Et sans doute fait-elle aussi retour sur lui (quand il existe bien entendu – car la performance stricto sensu peut s’effectuer hors toute partition textuelle). Pas seulement parce que l’entretien littéraire fournit nombre d’éléments paratextuels qui projettent leur lumière (ou leur ombre, c’est selon) sur le texte écrit.

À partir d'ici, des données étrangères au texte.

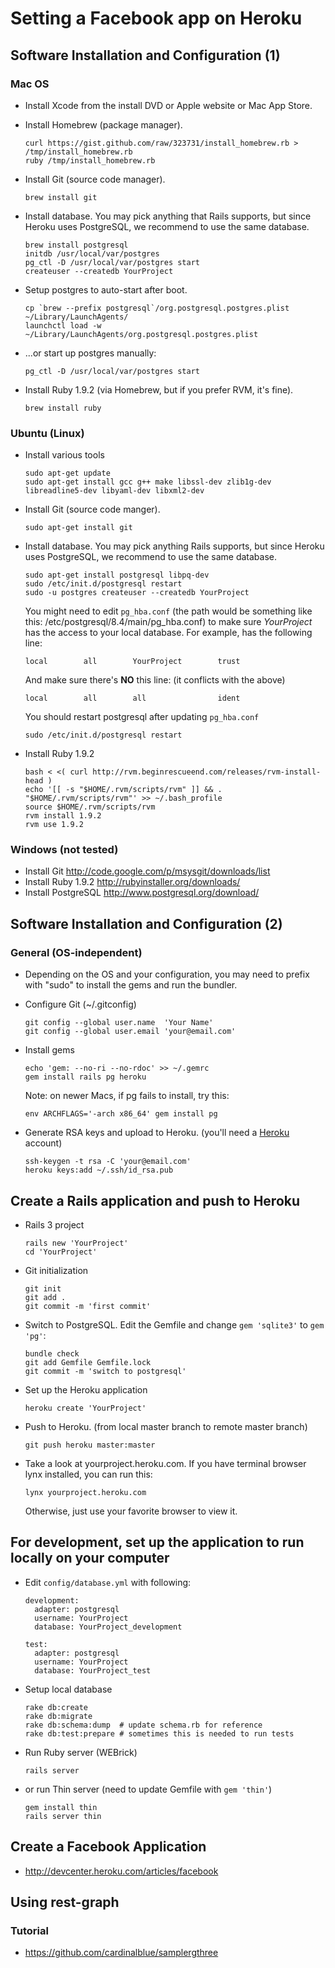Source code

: # Setting a Facebook app on Heroku

## Software Installation and Configuration (1)

### Mac OS

* Install Xcode from the install DVD or Apple website or Mac App Store.

* Install Homebrew (package manager).

      curl https://gist.github.com/raw/323731/install_homebrew.rb > /tmp/install_homebrew.rb
      ruby /tmp/install_homebrew.rb

* Install Git (source code manager).

      brew install git

* Install database. You may pick anything that Rails supports, but since
  Heroku uses PostgreSQL, we recommend to use the same database.

      brew install postgresql
      initdb /usr/local/var/postgres
      pg_ctl -D /usr/local/var/postgres start
      createuser --createdb YourProject

* Setup postgres to auto-start after boot.

      cp `brew --prefix postgresql`/org.postgresql.postgres.plist ~/Library/LaunchAgents/
      launchctl load -w ~/Library/LaunchAgents/org.postgresql.postgres.plist

* ...or start up postgres manually:

      pg_ctl -D /usr/local/var/postgres start

* Install Ruby 1.9.2 (via Homebrew, but if you prefer RVM, it's fine).

      brew install ruby

### Ubuntu (Linux)

* Install various tools

      sudo apt-get update
      sudo apt-get install gcc g++ make libssl-dev zlib1g-dev libreadline5-dev libyaml-dev libxml2-dev

* Install Git (source code manger).

      sudo apt-get install git

* Install database. You may pick anything Rails supports, but since
  Heroku uses PostgreSQL, we recommend to use the same database.

      sudo apt-get install postgresql libpq-dev
      sudo /etc/init.d/postgresql restart
      sudo -u postgres createuser --createdb YourProject

  You might need to edit `pg_hba.conf` (the path would be something like this:
  /etc/postgresql/8.4/main/pg_hba.conf) to make sure _YourProject_ has the
  access to your local database. For example, has the following line:

      local        all        YourProject        trust

  And make sure there's **NO** this line: (it conflicts with the above)

      local        all        all                ident

  You should restart postgresql after updating `pg_hba.conf`

      sudo /etc/init.d/postgresql restart

* Install Ruby 1.9.2

      bash < <( curl http://rvm.beginrescueend.com/releases/rvm-install-head )
      echo '[[ -s "$HOME/.rvm/scripts/rvm" ]] && . "$HOME/.rvm/scripts/rvm"' >> ~/.bash_profile
      source $HOME/.rvm/scripts/rvm
      rvm install 1.9.2
      rvm use 1.9.2

### Windows (not tested)

* Install Git <http://code.google.com/p/msysgit/downloads/list>
* Install Ruby 1.9.2 <http://rubyinstaller.org/downloads/>
* Install PostgreSQL <http://www.postgresql.org/download/>

## Software Installation and Configuration (2)

### General (OS-independent)

* Depending on the OS and your configuration, you may need to prefix with "sudo" to install the gems and run the bundler.

* Configure Git (~/.gitconfig)

      git config --global user.name  'Your Name'
      git config --global user.email 'your@email.com'

* Install gems

      echo 'gem: --no-ri --no-rdoc' >> ~/.gemrc
      gem install rails pg heroku

  Note: on newer Macs, if pg fails to install, try this:

      env ARCHFLAGS='-arch x86_64' gem install pg

* Generate RSA keys and upload to Heroku. (you'll need a [Heroku][] account)

      ssh-keygen -t rsa -C 'your@email.com'
      heroku keys:add ~/.ssh/id_rsa.pub

[Heroku]: http://heroku.com

## Create a Rails application and push to Heroku

* Rails 3 project

      rails new 'YourProject'
      cd 'YourProject'

* Git initialization

      git init
      git add .
      git commit -m 'first commit'

* Switch to PostgreSQL. Edit the Gemfile and change `gem 'sqlite3'` to `gem 'pg'`:

      bundle check
      git add Gemfile Gemfile.lock
      git commit -m 'switch to postgresql'

* Set up the Heroku application

      heroku create 'YourProject'

* Push to Heroku. (from local master branch to remote master branch)

      git push heroku master:master

* Take a look at yourproject.heroku.com. If you have terminal browser lynx
  installed, you can run this:

      lynx yourproject.heroku.com

  Otherwise, just use your favorite browser to view it.

## For development, set up the application to run locally on your computer

* Edit `config/database.yml` with following:

      development:
        adapter: postgresql
        username: YourProject
        database: YourProject_development

      test:
        adapter: postgresql
        username: YourProject
        database: YourProject_test

* Setup local database

      rake db:create
      rake db:migrate
      rake db:schema:dump  # update schema.rb for reference
      rake db:test:prepare # sometimes this is needed to run tests

* Run Ruby server (WEBrick)

      rails server

* or run Thin server (need to update Gemfile with `gem 'thin'`)

      gem install thin
      rails server thin

## Create a Facebook Application

* <http://devcenter.heroku.com/articles/facebook>

## Using rest-graph

### Tutorial

* <https://github.com/cardinalblue/samplergthree>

Pas uniquement non plus à cause de l’effet retour que l’audition produit sur la lecture silencieuse d’un texte lorsque la mise en voix en a accentué voire révélé certains traits stylistiques (structures sonores et rythmiques, par exemple). En tant qu’horizon accepté ou souhaité de l’écriture, la prestation orale peut modeler les formes textuelles (traits d’oralité, souci rythmique, phrasé spécifique, composition au magnétophone puis avec tous les moyens offerts par la phono-technè[9]). Texte vérifié par l’épreuve de la voix ou texte écrit pour la voix, texte absent, relayé par l’improvisation vocale ou l’action corporelle muette, la « performance d’écrivain » se révèle irréductible à la simple stratégie promotionnelle. Elle autorise un questionnement de sa ou ses poétique(s). C’est l’une des intentions de ce colloque.

Reste un dernier point. Ces gestes-là ne sont pas neufs. La pratique de la lecture publique, dans le cadre des salons ou des cénacles, est bien antérieure au xxe siècle[10], au même titre que les récitals poétiques sur des scènes plus ou moins célèbres. Les spectacles des cabarets artistiques de Montmartre et du Quartier latin qui donnent à voir et entendre « les poètes dans leurs œuvres » – poèmes ou monologues comiques –, ceux du cabaret berlinois et du cabaret Voltaire de Zurich qui en est, au moins partiellement l’héritier, les interventions des futuristes italiens et des surréalistes sont autant de gestes publics de l’écrivain qui n’ont pas attendu pour se produire notre immédiate contemporanéité. Le colloque s’il souhaite interroger le rapport de la performance d’écrivain à la littérature et analyser les poétiques de la performance, voudrait aussi contribuer à l’établissement d’une histoire de l’objet empirique et hétérogène qu’il constitue en le nommant.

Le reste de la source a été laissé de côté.